Babu Passenger

Overview
- Service type: Inter-city rail
- First service: 1983
- Current operator: Pakistan Railways

Route
- Termini: Lahore Junction Lala MusaJunction
- Distance travelled: 145 kilometres (90 mi)
- Average journey time: 2 hours, 5 minutes
- Service frequency: Daily
- Train numbers: 205UP (Lahore→Wazirabad) 206DN (Wazirabad→Lahore)

On-board services
- Class: Economy
- Sleeping arrangements: Not Available
- Catering facilities: Not Available

Technical
- Track gauge: 1,676 mm (5 ft 6 in)
- Track owner: Pakistan Railways

= Babu Passenger =

Pakistani train

The Babu Passenger is a daily passenger train operated by Pakistan Railways between Lahore and Lala Musa.
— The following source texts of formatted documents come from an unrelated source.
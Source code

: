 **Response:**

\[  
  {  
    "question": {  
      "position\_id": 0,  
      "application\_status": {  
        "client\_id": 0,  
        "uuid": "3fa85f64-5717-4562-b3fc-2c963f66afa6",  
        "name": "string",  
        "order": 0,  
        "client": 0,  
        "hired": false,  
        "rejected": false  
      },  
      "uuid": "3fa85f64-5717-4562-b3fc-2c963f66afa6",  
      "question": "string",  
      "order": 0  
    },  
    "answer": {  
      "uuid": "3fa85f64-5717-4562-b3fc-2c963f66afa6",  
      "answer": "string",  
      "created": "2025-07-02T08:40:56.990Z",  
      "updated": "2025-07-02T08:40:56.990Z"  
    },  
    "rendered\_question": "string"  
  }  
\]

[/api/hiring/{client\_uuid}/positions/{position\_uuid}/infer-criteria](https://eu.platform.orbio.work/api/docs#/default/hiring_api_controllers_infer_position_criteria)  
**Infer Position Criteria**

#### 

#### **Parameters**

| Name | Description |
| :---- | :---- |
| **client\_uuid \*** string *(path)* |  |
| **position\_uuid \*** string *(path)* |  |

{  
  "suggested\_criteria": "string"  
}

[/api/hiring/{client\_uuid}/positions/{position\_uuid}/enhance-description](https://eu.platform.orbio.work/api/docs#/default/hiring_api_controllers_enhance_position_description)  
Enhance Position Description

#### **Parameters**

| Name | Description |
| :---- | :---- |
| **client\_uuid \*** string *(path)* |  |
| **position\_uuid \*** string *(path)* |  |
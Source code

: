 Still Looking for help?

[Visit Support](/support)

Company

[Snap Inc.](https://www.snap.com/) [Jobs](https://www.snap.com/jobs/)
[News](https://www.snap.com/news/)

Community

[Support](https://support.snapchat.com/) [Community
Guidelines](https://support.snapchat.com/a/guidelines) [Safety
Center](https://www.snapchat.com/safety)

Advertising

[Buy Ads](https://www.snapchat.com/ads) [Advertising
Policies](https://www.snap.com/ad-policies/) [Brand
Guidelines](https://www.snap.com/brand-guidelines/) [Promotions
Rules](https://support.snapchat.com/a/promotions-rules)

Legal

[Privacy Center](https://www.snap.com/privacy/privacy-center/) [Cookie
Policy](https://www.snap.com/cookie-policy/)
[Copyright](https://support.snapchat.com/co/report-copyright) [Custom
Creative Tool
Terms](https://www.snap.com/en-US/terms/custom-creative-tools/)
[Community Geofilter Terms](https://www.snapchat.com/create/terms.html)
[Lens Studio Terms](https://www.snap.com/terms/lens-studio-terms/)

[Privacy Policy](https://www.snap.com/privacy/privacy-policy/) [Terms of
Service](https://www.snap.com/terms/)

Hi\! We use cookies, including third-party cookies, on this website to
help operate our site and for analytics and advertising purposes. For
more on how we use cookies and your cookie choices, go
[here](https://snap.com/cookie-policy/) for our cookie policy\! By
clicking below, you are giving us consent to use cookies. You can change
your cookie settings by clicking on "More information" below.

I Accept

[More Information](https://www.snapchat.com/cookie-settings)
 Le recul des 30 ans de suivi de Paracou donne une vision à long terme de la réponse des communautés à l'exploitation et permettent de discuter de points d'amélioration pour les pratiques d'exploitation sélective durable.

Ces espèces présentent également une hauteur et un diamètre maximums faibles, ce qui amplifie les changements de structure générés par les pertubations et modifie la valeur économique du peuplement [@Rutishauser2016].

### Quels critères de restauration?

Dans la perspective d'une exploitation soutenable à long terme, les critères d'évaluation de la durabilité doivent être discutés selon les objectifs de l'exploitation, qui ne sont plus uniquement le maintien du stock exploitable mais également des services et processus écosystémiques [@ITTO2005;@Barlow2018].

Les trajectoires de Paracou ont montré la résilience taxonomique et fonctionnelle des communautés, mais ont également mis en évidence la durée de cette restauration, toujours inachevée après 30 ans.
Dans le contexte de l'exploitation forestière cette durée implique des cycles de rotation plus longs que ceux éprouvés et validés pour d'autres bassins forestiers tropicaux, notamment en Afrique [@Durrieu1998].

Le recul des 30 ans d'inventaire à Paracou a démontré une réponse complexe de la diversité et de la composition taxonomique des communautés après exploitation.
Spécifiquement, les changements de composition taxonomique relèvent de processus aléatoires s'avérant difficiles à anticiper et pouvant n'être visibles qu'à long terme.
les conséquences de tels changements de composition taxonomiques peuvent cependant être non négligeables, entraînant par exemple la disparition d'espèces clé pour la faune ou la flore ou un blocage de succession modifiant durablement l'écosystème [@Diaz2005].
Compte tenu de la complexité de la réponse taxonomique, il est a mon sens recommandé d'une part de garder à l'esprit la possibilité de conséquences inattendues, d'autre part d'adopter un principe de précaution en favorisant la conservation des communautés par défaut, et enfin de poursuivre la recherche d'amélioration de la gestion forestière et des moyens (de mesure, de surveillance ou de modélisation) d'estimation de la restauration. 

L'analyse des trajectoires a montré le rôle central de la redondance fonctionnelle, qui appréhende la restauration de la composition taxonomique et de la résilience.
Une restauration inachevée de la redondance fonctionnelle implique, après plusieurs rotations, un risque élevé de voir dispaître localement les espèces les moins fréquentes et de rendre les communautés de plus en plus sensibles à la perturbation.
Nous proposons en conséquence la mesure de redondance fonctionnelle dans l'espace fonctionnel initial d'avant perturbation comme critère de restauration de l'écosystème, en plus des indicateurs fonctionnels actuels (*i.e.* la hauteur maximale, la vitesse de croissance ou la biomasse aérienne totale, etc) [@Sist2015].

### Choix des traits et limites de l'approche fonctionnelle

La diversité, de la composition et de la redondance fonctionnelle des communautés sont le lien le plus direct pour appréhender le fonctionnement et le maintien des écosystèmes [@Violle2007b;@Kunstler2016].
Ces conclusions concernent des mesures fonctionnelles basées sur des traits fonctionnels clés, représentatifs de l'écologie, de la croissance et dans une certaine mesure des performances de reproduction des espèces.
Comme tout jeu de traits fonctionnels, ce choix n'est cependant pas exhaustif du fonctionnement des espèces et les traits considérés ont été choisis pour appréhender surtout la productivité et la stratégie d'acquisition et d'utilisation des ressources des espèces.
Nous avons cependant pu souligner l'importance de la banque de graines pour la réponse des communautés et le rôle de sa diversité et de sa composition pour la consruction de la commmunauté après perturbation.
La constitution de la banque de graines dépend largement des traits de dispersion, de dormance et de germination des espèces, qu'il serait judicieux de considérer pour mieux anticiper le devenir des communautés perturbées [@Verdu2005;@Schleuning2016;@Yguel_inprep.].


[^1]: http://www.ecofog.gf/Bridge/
The journey takes approximately 2 hours and 5 minutes to cover a distance of 133 km, traveling along a stretch of the Karachi–Peshawar Railway Line. The train was suspended in 2020 due to covid 19. After a long break it was finally restored on 20 August 2026 with extension of route to Lala Musa. Previously it ran between Lahore and Wazirabad

== Route ==
- Lahore Junction to Wazirabad Junction via the Karachi–Peshawar Railway Line

== List of stations ==

- Lahore Junction
- Badami Bagh
- Shahdara Bagh Junction
- Kala Shah Kaku
- Muridke
- Sadhoke
- Kamoke
- Eminabad
- Gujranwala
- Gujranwala Cantonment
- Ghakkhar Mandi
- Dhaunkal
- Wazirabad Junction
- Deona Juliani
- Lala Musa Junction

== Onboard Facilities ==
The Babu Passenger offers economy class seating with berth facilities.